Records from a data collection
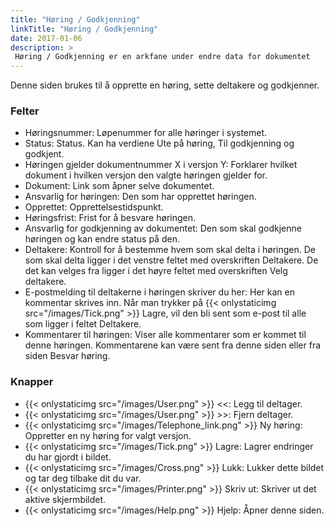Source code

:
 ```yaml
---
title: "Høring / Godkjenning"
linkTitle: "Høring / Godkjenning"
date: 2017-01-06
description: >
 Høring / Godkjenning er en arkfane under endre data for dokumentet
---
```

Denne siden brukes til å opprette en høring, sette deltakere og godkjenner. 

### Felter

- Høringsnummer: Løpenummer for alle høringer i systemet.
- Status: Status. Kan ha verdiene Ute på høring, Til godkjenning og godkjent.
- Høringen gjelder dokumentnummer X i versjon Y: Forklarer hvilket dokument i hvilken versjon den valgte høringen gjelder for.
- Dokument: Link som åpner selve dokumentet.
- Ansvarlig for høringen: Den som har opprettet høringen.
- Opprettet: Opprettelsestidspunkt.
- Høringsfrist: Frist for å besvare høringen.
- Ansvarlig for godkjenning av dokumentet: Den som skal godkjenne høringen og kan endre status på den.
- Deltakere: Kontroll for å bestemme hvem som skal delta i høringen. De som skal delta ligger i det venstre feltet med overskriften Deltakere. De det kan velges fra ligger i det høyre feltet med overskriften Velg deltakere.
- E-postmelding til deltakerne i høringen skriver du her: Her kan en kommentar skrives inn. Når man trykker på {{< onlystaticimg src="/images/Tick.png" >}} Lagre, vil den bli sent som e-post til alle som ligger i feltet Deltakere.
- Kommentarer til høringen: Viser alle kommentarer som er kommet til denne høringen. Kommentarene kan være sent fra denne siden eller fra siden Besvar høring.

### Knapper

- {{< onlystaticimg src="/images/User.png" >}} <<: Legg til deltager.
- {{< onlystaticimg src="/images/User.png" >}} >>: Fjern deltager.
- {{< onlystaticimg src="/images/Telephone_link.png" >}} Ny høring: Oppretter en ny høring for valgt versjon.
- {{< onlystaticimg src="/images/Tick.png" >}} Lagre: Lagrer endringer du har gjordt i bildet.
- {{< onlystaticimg src="/images/Cross.png" >}} Lukk: Lukker dette bildet og tar deg tilbake dit du var.
- {{< onlystaticimg src="/images/Printer.png" >}} Skriv ut: Skriver ut det aktive skjermbildet.
- {{< onlystaticimg src="/images/Help.png" >}} Hjelp: Åpner denne siden.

## PROBLEM STATEMENT:
Every line in the records above with "ligger" in it adds one to the count; give that count and nothing else.

## RESULT FOR THIS EXERCISE:
2